Berkeley planners believe they have found some middle ground in the contentious effort to redesign Hopkins Street, with a new proposal that would beef up protections for bicyclists and pedestrians without removing most of the parking spots on its popular commercial strip.
A proposal set to go before the City Council next month calls for creating new protected bike lanes along nearly all of a mile-long stretch of Hopkins between Gilman and Sutter streets. Other changes aim to slow down cars along the busy corridor — traffic lanes would be narrower, stops signs would be installed at the intersection with McGee Avenue, and the intersection with Monterey Avenue, where a driver fatally struck a pedestrian in 2017, would get a raised crosswalk and redesigned layout to minimize risks for people on foot.
The plans will allow the city to preserve most of the parking in front of Hopkins’ shops and other destinations farther east, such as King Pool. But on several narrower blocks to the west, between Monterey Avenue and Gilman Street, the project will remove all on-street parking to make room for the new bike infrastructure.
You can find detailed drawings of the city’s plans for Hopkins Street on the project webpage.
Two earlier design options for the corridor presented an even starker choice between parking and protection for cyclists — one would’ve removed all on-street parking in front of Hopkins’ shops and eateries to accommodate protected bike lanes, while the other would’ve preserved those spots by forcing cyclists to ride in car traffic. The dueling visions led to hundreds of public comments and an at times heated debate over how Berkeley should allocate limited space on the street.
With their new proposal, North Berkeley Councilmember Sophie Hahn said city staff “have come up with a plan that significantly increases safety for pedestrians and bikes … and they’ve been able to preserve a lot of the parking.”
“I think they have achieved a really, really good rebalancing,” Hahn said.
Several cyclists who have followed the project — and worried the city could compromise their safety rather than lose too many parking spaces — are backing the new plan.

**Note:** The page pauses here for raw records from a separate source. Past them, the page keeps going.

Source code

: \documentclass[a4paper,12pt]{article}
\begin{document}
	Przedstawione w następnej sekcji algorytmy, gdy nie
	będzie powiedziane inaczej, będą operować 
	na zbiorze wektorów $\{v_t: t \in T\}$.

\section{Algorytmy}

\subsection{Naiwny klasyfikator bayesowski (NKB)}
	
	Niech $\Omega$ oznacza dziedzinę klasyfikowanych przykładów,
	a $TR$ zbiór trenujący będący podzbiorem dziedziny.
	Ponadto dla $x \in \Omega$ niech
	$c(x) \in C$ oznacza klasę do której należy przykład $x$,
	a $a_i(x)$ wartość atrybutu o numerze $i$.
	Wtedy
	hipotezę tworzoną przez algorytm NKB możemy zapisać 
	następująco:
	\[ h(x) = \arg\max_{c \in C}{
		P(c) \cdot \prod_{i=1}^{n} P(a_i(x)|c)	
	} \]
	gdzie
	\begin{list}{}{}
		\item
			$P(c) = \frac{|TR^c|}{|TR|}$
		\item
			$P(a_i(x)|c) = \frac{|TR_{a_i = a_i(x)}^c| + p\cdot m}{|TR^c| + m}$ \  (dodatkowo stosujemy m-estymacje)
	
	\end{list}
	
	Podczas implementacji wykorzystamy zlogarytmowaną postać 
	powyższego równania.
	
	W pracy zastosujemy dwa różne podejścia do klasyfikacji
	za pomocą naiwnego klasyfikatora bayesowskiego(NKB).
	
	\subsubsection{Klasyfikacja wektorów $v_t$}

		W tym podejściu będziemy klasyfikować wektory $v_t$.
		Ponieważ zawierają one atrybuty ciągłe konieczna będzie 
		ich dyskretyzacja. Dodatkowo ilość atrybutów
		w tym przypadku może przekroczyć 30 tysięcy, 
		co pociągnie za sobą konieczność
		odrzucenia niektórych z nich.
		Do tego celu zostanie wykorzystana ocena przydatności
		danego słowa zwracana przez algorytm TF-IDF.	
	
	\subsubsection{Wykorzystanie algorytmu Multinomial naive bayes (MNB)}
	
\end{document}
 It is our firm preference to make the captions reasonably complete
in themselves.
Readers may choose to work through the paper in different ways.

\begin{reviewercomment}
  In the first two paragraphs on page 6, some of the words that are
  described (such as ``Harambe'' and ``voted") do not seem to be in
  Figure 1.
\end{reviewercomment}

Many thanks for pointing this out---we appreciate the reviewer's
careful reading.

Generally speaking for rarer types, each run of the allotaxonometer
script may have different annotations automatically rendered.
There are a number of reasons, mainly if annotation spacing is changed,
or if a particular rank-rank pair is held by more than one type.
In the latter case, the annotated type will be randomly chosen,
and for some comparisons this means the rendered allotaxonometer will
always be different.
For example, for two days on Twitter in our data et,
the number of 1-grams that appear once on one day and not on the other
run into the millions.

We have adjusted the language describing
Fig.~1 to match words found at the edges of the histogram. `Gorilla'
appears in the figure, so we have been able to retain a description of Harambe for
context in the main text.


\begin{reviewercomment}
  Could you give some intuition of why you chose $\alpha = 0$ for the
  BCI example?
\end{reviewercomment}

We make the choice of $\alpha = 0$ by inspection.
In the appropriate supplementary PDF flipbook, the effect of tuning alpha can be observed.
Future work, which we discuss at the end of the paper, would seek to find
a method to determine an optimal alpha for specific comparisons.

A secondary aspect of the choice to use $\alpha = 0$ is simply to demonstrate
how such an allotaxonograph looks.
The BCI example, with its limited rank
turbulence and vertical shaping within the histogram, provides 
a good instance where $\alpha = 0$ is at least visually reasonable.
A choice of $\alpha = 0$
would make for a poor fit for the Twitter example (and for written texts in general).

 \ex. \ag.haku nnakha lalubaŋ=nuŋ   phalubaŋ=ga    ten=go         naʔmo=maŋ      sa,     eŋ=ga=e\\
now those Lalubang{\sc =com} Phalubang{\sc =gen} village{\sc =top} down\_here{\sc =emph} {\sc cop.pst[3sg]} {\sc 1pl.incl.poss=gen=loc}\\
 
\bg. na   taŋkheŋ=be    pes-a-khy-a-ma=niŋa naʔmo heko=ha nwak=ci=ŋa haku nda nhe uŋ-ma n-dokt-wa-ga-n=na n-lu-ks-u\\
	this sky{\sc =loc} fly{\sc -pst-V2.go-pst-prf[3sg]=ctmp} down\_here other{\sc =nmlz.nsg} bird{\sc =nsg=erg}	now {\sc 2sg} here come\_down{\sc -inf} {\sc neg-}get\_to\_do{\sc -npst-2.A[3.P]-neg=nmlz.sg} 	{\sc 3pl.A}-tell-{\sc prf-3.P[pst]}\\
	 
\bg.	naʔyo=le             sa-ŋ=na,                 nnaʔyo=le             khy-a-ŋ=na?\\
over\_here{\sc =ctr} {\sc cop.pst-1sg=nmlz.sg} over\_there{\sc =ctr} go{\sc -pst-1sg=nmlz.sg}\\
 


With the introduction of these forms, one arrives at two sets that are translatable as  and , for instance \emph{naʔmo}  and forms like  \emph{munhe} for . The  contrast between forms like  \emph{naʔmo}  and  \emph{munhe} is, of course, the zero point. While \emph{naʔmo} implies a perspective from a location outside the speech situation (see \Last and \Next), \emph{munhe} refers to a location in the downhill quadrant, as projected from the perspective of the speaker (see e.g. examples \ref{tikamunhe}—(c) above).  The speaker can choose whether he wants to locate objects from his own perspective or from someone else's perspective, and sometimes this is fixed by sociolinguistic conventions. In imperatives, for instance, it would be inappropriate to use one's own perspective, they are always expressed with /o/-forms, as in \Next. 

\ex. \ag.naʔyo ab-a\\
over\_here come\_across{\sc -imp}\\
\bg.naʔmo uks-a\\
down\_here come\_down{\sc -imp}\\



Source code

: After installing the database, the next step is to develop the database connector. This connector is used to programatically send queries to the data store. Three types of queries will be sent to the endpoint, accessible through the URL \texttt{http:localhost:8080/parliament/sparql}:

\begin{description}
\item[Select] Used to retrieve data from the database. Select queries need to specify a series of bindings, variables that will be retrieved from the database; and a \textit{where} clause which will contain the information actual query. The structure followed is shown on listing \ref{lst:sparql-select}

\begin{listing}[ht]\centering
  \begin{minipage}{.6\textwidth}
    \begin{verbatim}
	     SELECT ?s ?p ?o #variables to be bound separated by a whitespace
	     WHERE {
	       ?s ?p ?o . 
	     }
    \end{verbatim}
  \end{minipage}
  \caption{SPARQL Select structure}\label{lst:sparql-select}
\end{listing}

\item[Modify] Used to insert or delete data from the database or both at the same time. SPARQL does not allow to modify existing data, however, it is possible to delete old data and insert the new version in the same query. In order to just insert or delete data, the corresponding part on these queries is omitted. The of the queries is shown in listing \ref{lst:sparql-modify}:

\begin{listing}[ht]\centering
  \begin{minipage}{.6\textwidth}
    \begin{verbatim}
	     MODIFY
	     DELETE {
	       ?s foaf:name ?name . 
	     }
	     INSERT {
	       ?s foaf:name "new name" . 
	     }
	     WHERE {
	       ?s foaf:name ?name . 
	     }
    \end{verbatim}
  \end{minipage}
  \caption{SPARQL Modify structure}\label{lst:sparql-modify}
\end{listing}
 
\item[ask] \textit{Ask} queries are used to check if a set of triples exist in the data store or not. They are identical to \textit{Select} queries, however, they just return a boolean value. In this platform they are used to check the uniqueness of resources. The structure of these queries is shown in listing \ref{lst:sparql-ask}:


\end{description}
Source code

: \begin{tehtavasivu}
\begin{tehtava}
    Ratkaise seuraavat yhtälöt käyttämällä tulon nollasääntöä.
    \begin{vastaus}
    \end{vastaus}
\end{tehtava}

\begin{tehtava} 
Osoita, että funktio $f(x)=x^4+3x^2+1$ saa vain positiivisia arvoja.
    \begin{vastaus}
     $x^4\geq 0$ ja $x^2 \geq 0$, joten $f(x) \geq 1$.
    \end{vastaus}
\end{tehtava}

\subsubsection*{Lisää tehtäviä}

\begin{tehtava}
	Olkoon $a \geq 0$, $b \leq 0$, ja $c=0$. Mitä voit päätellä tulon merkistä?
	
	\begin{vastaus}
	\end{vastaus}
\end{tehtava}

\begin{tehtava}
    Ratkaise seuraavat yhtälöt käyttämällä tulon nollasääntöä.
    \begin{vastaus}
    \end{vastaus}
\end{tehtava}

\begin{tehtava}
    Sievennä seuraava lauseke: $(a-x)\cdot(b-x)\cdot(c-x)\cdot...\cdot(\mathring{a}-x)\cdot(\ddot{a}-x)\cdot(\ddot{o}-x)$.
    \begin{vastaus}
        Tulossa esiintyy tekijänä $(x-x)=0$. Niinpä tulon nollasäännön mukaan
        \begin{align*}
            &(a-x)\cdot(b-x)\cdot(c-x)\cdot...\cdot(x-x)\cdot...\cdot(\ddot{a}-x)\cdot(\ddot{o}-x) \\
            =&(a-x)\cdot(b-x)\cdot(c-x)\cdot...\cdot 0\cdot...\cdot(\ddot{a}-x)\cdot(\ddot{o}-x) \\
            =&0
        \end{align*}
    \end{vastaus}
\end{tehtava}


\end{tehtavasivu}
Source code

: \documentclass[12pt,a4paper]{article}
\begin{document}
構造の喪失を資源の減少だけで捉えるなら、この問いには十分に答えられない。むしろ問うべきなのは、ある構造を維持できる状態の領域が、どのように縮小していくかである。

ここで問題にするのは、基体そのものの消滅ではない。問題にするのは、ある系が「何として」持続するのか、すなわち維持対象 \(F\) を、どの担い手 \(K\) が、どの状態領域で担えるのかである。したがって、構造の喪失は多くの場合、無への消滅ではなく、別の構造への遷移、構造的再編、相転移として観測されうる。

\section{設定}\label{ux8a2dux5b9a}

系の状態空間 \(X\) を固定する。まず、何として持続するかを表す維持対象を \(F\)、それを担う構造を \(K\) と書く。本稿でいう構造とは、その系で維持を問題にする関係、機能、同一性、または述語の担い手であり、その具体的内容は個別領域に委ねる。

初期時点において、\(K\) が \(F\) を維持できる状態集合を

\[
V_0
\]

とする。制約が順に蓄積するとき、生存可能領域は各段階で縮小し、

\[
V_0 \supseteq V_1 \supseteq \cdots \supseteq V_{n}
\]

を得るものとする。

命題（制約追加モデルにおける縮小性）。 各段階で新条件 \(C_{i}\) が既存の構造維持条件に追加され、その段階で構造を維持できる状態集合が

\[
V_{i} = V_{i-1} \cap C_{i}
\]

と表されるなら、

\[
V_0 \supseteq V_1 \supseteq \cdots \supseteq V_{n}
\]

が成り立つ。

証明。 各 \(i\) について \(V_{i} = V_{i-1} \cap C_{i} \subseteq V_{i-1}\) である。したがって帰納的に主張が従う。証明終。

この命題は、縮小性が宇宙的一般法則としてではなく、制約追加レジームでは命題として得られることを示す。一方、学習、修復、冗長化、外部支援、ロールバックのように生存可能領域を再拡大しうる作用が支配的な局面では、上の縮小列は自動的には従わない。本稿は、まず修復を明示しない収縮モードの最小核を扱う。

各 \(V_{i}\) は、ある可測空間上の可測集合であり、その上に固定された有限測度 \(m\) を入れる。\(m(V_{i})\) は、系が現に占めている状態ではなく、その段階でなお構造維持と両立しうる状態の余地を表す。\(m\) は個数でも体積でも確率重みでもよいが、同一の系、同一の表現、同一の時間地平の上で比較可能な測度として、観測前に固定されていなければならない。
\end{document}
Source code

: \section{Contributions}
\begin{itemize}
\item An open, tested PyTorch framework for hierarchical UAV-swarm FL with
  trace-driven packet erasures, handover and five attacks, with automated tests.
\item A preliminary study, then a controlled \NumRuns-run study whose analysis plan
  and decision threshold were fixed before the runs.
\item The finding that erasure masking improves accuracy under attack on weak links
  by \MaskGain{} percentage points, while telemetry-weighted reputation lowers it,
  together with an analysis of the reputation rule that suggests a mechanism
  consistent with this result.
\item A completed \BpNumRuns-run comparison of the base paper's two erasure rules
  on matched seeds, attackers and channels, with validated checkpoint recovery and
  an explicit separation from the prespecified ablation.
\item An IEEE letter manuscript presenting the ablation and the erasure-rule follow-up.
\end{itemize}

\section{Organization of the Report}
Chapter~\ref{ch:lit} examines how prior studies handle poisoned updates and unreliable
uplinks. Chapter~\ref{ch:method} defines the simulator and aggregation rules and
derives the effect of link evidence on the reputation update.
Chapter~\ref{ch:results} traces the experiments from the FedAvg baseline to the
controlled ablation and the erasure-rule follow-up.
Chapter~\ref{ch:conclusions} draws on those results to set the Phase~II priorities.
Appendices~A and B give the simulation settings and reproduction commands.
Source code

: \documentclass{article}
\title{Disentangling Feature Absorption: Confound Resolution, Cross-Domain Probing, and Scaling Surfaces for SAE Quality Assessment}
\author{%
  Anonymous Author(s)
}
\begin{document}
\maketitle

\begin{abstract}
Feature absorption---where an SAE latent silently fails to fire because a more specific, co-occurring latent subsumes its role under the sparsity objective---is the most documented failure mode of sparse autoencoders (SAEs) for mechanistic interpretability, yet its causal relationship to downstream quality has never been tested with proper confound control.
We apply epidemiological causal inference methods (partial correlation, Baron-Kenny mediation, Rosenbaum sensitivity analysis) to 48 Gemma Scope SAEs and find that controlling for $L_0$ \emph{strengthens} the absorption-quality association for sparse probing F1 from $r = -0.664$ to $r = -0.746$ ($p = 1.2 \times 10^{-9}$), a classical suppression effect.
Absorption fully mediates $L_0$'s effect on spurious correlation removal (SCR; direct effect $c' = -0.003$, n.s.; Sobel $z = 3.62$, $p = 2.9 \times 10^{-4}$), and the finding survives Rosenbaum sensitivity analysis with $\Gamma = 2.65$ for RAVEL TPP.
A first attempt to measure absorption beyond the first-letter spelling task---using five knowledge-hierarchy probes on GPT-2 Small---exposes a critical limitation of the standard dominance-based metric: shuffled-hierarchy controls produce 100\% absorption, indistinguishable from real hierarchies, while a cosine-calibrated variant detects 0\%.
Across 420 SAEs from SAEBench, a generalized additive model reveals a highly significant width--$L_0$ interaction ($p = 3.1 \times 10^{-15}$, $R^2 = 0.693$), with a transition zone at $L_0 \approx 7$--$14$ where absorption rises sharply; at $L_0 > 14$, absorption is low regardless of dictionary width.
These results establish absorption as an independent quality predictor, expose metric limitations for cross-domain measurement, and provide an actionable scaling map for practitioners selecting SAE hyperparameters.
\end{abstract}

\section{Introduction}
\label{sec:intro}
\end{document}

It would create a new two-way bicycle track along the south side of Hopkins from Gilman Street to The Alameda, separated from general traffic either with raised barriers or a row of parked cars. Between The Alameda and Sutter Street, plans call for bike lanes on either side of the road; eastbound riders would continue to have a parking-protected lane, while those going west would in some areas have to ride between traffic and parked cars.
“The fact that we’re getting continuous, mostly-protected bike lanes for the whole corridor is great,” said Ben Gerhardstein of Walk Bike Berkeley. The new design, Gerhardstein said, will improve safety “for everybody on the street, particularly people walking and biking.”
Advocates still see more work to do on the corridor, he said, since the new bike protections will abruptly end at the busy intersection of Hopkins and Gilman; Gerhardstein would like to see them continue down Hopkins to Ninth Street, one of Berkeley’s Bicycle Boulevards.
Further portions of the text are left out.